For the third year running Spain tourism receipts will fall in 2010 according to the Exeltur, the Alliance for Tourism Excellence which brings together the country’s industry. The latest data indicates that real receipts this year will drop an estimated 2.4% to 37.2 billion US dollars following a 10.6% fall in 2009 and 1% in 2008.
“We’ve seen a slight rebound in the first quarter that consolidates in the second quarter, although the greater flow of tourists encouraged by discounts and other incentives, has not translated in higher revenue and much less in profits”, said Jose Luis Zoreda, executive vice-president of Exceltur.
He added that while ‘urban tourism’ has recovered some strength this is not the case along the coast and beaches where it remains weak under the strong competition from other Mediterranean destinations such as Turkey and Egypt.
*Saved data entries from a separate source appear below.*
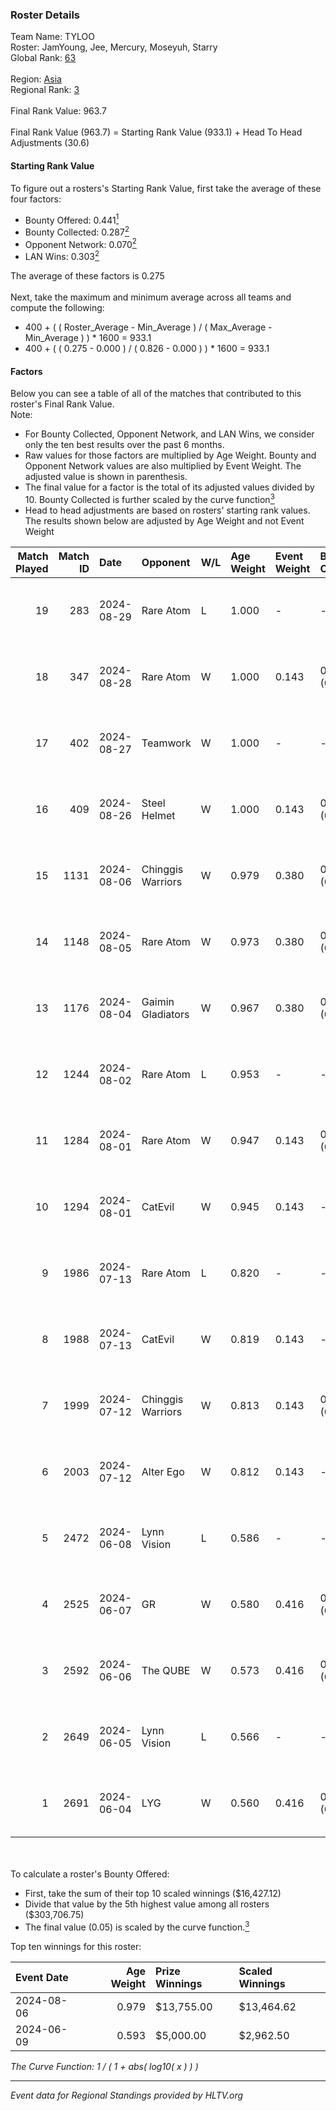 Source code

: ### Roster Details<br />
Team Name: TYLOO<br />
Roster: JamYoung, Jee, Mercury, Moseyuh, Starry<br />
Global Rank: [63](../../standings_global_2024_09_08.md)<br />
<br />
Region: [Asia]( ../../standings_asia_2024_09_08.md)<br />
Regional Rank: [3]( ../../standings_asia_2024_09_08.md)<br />
<br />
Final Rank Value:  963.7<br />
<br />
Final Rank Value (963.7) = Starting Rank Value (933.1) + Head To Head Adjustments (30.6)<br />

#### Starting Rank Value<br />
To figure out a rosters's Starting Rank Value, first take the average of these four factors:<br />
- Bounty Offered: 0.441[<sup>1</sup>](#table2)
- Bounty Collected: 0.287[<sup>2</sup>](#table1)
- Opponent Network: 0.070[<sup>2</sup>](#table1)
- LAN Wins: 0.303[<sup>2</sup>](#table1)

The average of these factors is 0.275<br />
<br />
Next, take the maximum and minimum average across all teams and compute the following:<br />
- 400 + ( ( Roster_Average - Min_Average ) / ( Max_Average - Min_Average ) ) * 1600 = 933.1
- 400 + ( ( 0.275 - 0.000 ) / ( 0.826 - 0.000 ) ) * 1600 = 933.1


#### Factors<br />
Below you can see a table of all of the matches that contributed to this roster's Final Rank Value.<br />
Note:<br />

- For Bounty Collected, Opponent Network, and LAN Wins, we consider only the ten best results over the past 6 months.
- Raw values for those factors are multiplied by Age Weight. Bounty and Opponent Network values are also multiplied by Event Weight. The adjusted value is shown in parenthesis.
- The final value for a factor is the total of its adjusted values divided by 10. Bounty Collected is further scaled by the curve function[<sup>3</sup>](#curveFunction)
- Head to head adjustments are based on rosters' starting rank values. The results shown below are adjusted by Age Weight and not Event Weight
<span id="table1"></span><br />


| Match Played | Match ID | Date       | Opponent          | W/L | Age Weight | Event Weight | Bounty Collected | Opponent Network | LAN Wins  | H2H Adj. | Roster                                   |
| -: | -: | :- | :- | :- | :- | :- | :- | :- | :- | -: | :- |
|           19 |      283 | 2024-08-29 | Rare Atom         | L   | 1.000      | -            | -                | -                | -         |   -18.57 | JamYoung, Jee, Mercury, Moseyuh, Starry  |
|           18 |      347 | 2024-08-28 | Rare Atom         | W   | 1.000      | 0.143        | 0.025 (0.004)    | 0.449 (0.064)    | 0 (0.000) |    12.57 | JamYoung, Jee, Mercury, Moseyuh, Starry  |
|           17 |      402 | 2024-08-27 | Teamwork          | W   | 1.000      | -            | -                | -                | 0 (0.000) |     1.58 | JamYoung, Jee, Mercury, Moseyuh, Starry  |
|           16 |      409 | 2024-08-26 | Steel Helmet      | W   | 1.000      | 0.143        | 0.003 (0.000)    | -                | 0 (0.000) |     2.22 | JamYoung, Jee, Mercury, Moseyuh, Starry  |
|           15 |     1131 | 2024-08-06 | Chinggis Warriors | W   | 0.979      | 0.380        | 0.013 (0.005)    | 0.187 (0.070)    | 1 (0.979) |    12.06 | JamYoung, Jee, Mercury, Moseyuh, Starry  |
|           14 |     1148 | 2024-08-05 | Rare Atom         | W   | 0.973      | 0.380        | 0.025 (0.009)    | 0.449 (0.166)    | 1 (0.973) |    13.73 | JamYoung, Jee, Mercury, Moseyuh, Starry  |
|           13 |     1176 | 2024-08-04 | Gaimin Gladiators | W   | 0.967      | 0.380        | 0.018 (0.007)    | 0.495 (0.182)    | 1 (0.967) |    12.48 | JamYoung, Jee, Mercury, Moseyuh, Starry  |
|           12 |     1244 | 2024-08-02 | Rare Atom         | L   | 0.953      | -            | -                | -                | -         |   -16.27 | JamYoung, Jee, Mercury, Moseyuh, zhokiNg |
|           11 |     1284 | 2024-08-01 | Rare Atom         | W   | 0.947      | 0.143        | 0.025 (0.003)    | 0.449 (0.061)    | 0 (0.000) |    13.13 | JamYoung, Jee, Mercury, Moseyuh, zhokiNg |
|           10 |     1294 | 2024-08-01 | CatEvil           | W   | 0.945      | 0.143        | -                | 0.237 (0.032)    | 0 (0.000) |     4.77 | JamYoung, Jee, Mercury, Moseyuh, zhokiNg |
|            9 |     1986 | 2024-07-13 | Rare Atom         | L   | 0.820      | -            | -                | -                | -         |   -15.24 | JamYoung, Jee, Mercury, Moseyuh, zhokiNg |
|            8 |     1988 | 2024-07-13 | CatEvil           | W   | 0.819      | 0.143        | -                | 0.237 (0.028)    | 0 (0.000) |     3.35 | JamYoung, Jee, Mercury, Moseyuh, zhokiNg |
|            7 |     1999 | 2024-07-12 | Chinggis Warriors | W   | 0.813      | 0.143        | 0.013 (0.002)    | 0.187 (0.022)    | 0 (0.000) |    11.50 | JamYoung, Jee, Mercury, Moseyuh, zhokiNg |
|            6 |     2003 | 2024-07-12 | Alter Ego         | W   | 0.812      | 0.143        | -                | 0.288 (0.033)    | -         |     2.48 | JamYoung, Jee, Mercury, Moseyuh, zhokiNg |
|            5 |     2472 | 2024-06-08 | Lynn Vision       | L   | 0.586      | -            | -                | -                | -         |    -9.70 | JamYoung, k4Mi, Mercury, Moseyuh, zdr    |
|            4 |     2525 | 2024-06-07 | GR                | W   | 0.580      | 0.416        | 0.006 (0.001)    | 0.169 (0.041)    | -         |     3.52 | JamYoung, k4Mi, Mercury, Moseyuh, zdr    |
|            3 |     2592 | 2024-06-06 | The QUBE          | W   | 0.573      | 0.416        | 0.004 (0.001)    | -                | -         |     3.20 | JamYoung, k4Mi, Mercury, Moseyuh, zdr    |
|            2 |     2649 | 2024-06-05 | Lynn Vision       | L   | 0.566      | -            | -                | -                | -         |    -9.38 | JamYoung, k4Mi, Mercury, Moseyuh, zdr    |
|            1 |     2691 | 2024-06-04 | LYG               | W   | 0.560      | 0.416        | 0.003 (0.001)    | -                | -         |     3.14 | JamYoung, k4Mi, Mercury, Moseyuh, zdr    |

<br />
<span id="table2"></span><br />
To calculate a roster's Bounty Offered:<br />

- First, take the sum of their top 10 scaled winnings ($16,427.12)
- Divide that value by the 5th highest value among all rosters ($303,706.75)
- The final value (0.05) is scaled by the curve function.[<sup>3</sup>](#curveFunction)

Top ten winnings for this roster:<br />

| Event Date | Age Weight | Prize Winnings | Scaled Winnings |
| :- | -: | :- | :- |
| 2024-08-06 |      0.979 | $13,755.00     | $13,464.62      |
| 2024-06-09 |      0.593 | $5,000.00      | $2,962.50       |


<span id="curveFunction"></span>_The Curve Function: 1 / ( 1 + abs( log10( x ) ) )_<br />

---
_Event data for Regional Standings provided by HLTV.org_<br />
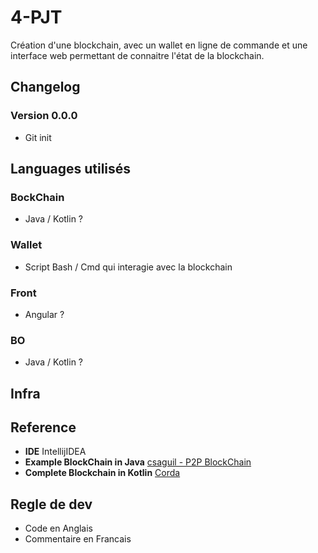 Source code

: # 4-PJT

Création d'une blockchain, avec un wallet en ligne de commande et une interface web permettant de connaitre l'état de la blockchain.

## Changelog

### Version 0.0.0

* Git init

## Languages utilisés

### BockChain

* Java / Kotlin ?

### Wallet

* Script Bash / Cmd qui interagie avec la blockchain

### Front

* Angular ? 

### BO

* Java / Kotlin ? 

## Infra 

## Reference

* **IDE** IntellijIDEA
* **Example BlockChain in Java** [csaguil - P2P BlockChain](https://github.com/csaguil/p2p-blockchain)
* **Complete Blockchain in Kotlin** [Corda](https://github.com/corda/corda)

## Regle de dev

* Code en Anglais
* Commentaire en Francais
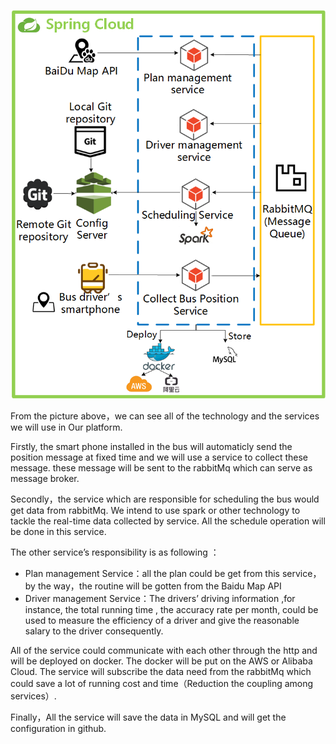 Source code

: ![Technical architecture](https://raw.githubusercontent.com/AdvancedServicesEngineeringFudan2018/Bus-schedule/master/Technical%20architecture.png)  

From the picture above，we can see all of the technology and the services we will use in Our platform.  

Firstly, the smart phone installed in the bus will automaticly send the position message at fixed time and we will use a service to collect these message. these message will be sent to the rabbitMq which can serve as message broker.  

Secondly，the service which are responsible for scheduling the bus would get data from rabbitMq. We intend to use spark or other technology to tackle the real-time data collected by service. All the schedule operation will be done in this service.


The other service’s responsibility is as following ：
- Plan management Service：all the plan could be get from this service，by the way，the routine will be gotten from the Baidu Map API
- Driver management Service：The drivers’ driving information ,for instance, the total running time , the accuracy rate per month, could be used to measure the efficiency of a driver and give the reasonable salary to the driver consequently.

All of the service could communicate with each other through the http and will be deployed on docker. The docker will be put on the AWS or Alibaba Cloud. The service will subscribe the data need from the rabbitMq which could save a lot of running cost and time（Reduction the coupling among services）.

Finally，All the service will save the data in MySQL and will get the configuration in github.

	
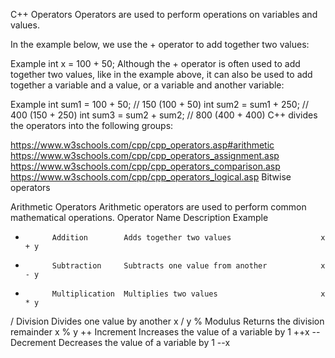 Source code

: C++ Operators
Operators are used to perform operations on variables and values.

In the example below, we use the + operator to add together two values:

Example
int x = 100 + 50;
Although the + operator is often used to add together two values, like in the example above, it can also be used to add together a variable and a value, or a variable and another variable:

Example
int sum1 = 100 + 50;        // 150 (100 + 50)
int sum2 = sum1 + 250;      // 400 (150 + 250)
int sum3 = sum2 + sum2;     // 800 (400 + 400)
C++ divides the operators into the following groups:

https://www.w3schools.com/cpp/cpp_operators.asp#arithmetic
https://www.w3schools.com/cpp/cpp_operators_assignment.asp
https://www.w3schools.com/cpp/cpp_operators_comparison.asp
https://www.w3schools.com/cpp/cpp_operators_logical.asp
Bitwise operators

Arithmetic Operators
Arithmetic operators are used to perform common mathematical operations.
Operator	Name	        Description     	                      Example
+         	Addition    	Adds together two values                  	x + y
-       	Subtraction	    Subtracts one value from another         	x - y
*	        Multiplication	Multiplies two values                     	x * y
/        	Division	    Divides one value by another              	x / y
%          	Modulus	        Returns the division remainder	            x % y
++	        Increment	    Increases the value of a variable by 1  	++x
--	        Decrement	    Decreases the value of a variable by 1   	--x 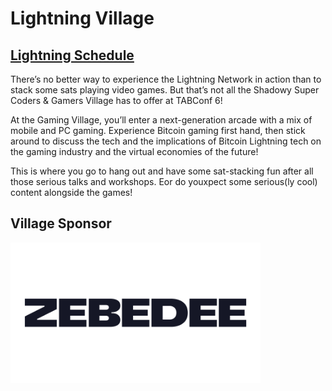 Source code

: # Lightning Village

## [Lightning Schedule](https://github.com/orgs/TABConf/projects/1/views/8)

There’s no better way to experience the Lightning Network in action than to stack some sats playing video games. But that’s not all the Shadowy Super Coders & Gamers Village has to offer at TABConf 6!

At the Gaming Village, you’ll enter a next-generation arcade with a mix of mobile and PC gaming. Experience Bitcoin gaming first hand, then stick around to discuss the tech and the implications of Bitcoin Lightning tech on the gaming industry and the virtual economies of the future!

This is where you go to hang out and have some sat-stacking fun after all those serious talks and workshops. Eor do youxpect some serious(ly cool) content alongside the games!

## Village Sponsor

<img align="center" width="400" src="/assets/img/sponsors/910x512/zebedee-logo.png">
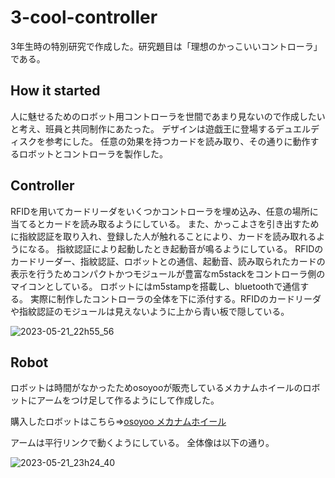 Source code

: # 3-cool-controller
3年生時の特別研究で作成した。研究題目は「理想のかっこいいコントローラ」である。

## How it started
人に魅せるためのロボット用コントローラを世間であまり見ないので作成したいと考え、班員と共同制作にあたった。
デザインは遊戯王に登場するデュエルディスクを参考にした。
任意の効果を持つカードを読み取り、その通りに動作するロボットとコントローラを製作した。

## Controller
RFIDを用いてカードリーダをいくつかコントローラを埋め込み、任意の場所に当てるとカードを読み取るようにしている。
また、かっこよさを引き出すために指紋認証を取り入れ、登録した人が触れることにより、カードを読み取れるようになる。
指紋認証により起動したとき起動音が鳴るようにしている。
RFIDのカードリーダー、指紋認証、ロボットとの通信、起動音、読み取られたカードの表示を行うためコンパクトかつモジュールが豊富なm5stackをコントローラ側のマイコンとしている。
ロボットにはm5stampを搭載し、bluetoothで通信する。
実際に制作したコントローラの全体を下に添付する。RFIDのカードリーダや指紋認証のモジュールは見えないように上から青い板で隠している。


![2023-05-21_22h55_56](https://github.com/hossyan/3-cool-controller/assets/118952234/66f4e845-4560-4015-bf2c-a8c4b0e8073e)


## Robot
ロボットは時間がなかったためosoyooが販売しているメカナムホイールのロボットにアームをつけ足して作るようにして作成した。

購入したロボットはこちら⇒[osoyoo メカナムホイール](https://www.amazon.co.jp/Arduino%E9%81%A9%E7%94%A8-%E3%82%B9%E3%83%9E%E3%83%BC%E3%83%88%E3%83%AD%E3%83%9C%E3%83%83%E3%83%88-360%C2%B0%E5%85%A8%E6%96%B9%E5%90%91%E7%A7%BB%E5%8B%95-directional-Arduino%E7%94%A8%E9%9B%BB%E5%AD%90%E9%83%A8%E5%93%81%E3%82%AD%E3%83%83%E3%83%88/dp/B082D5HPZD/ref=asc_df_B082D5HPZD/?tag=jpgo-22&linkCode=df0&hvadid=493939641561&hvpos=&hvnetw=g&hvrand=16296484007363475093&hvpone=&hvptwo=&hvqmt=&hvdev=c&hvdvcmdl=&hvlocint=&hvlocphy=1009522&hvtargid=pla-1238612417498&psc=1)

アームは平行リンクで動くようにしている。
全体像は以下の通り。


![2023-05-21_23h24_40](https://github.com/hossyan/3-cool-controller/assets/118952234/3522c880-721d-44a2-9c43-6b3d079523c0)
“Only the Canary Islands are holding out, the rest of the coast is down” said Zoreda who anticipated that if the tendency consolidates “we could be loosing up to a million foreign clients this year”.
UK and German visitors are back in the cities but not along the coast said Zoreda who anticipates harder times ahead because of the VAT increase in July and the airport comptrollers’ ongoing conflict.
Tourism is Spain’s main source of income and represents 11% of GDP and employs 12% of the work force.
Zoreda said that 10.5 billion Euros have been lost in real receipts from foreign tourism during the last decade, falling from 48 billion to 37 billion in 2009.
Travel agencies, along with automobile rental firms, are the few companies in the sector that have seen better revenues, which was contributed to in part by the redistribution of market share resulting from the bankruptcy of Viajes Marsans and the closure of its 2,000 sales points.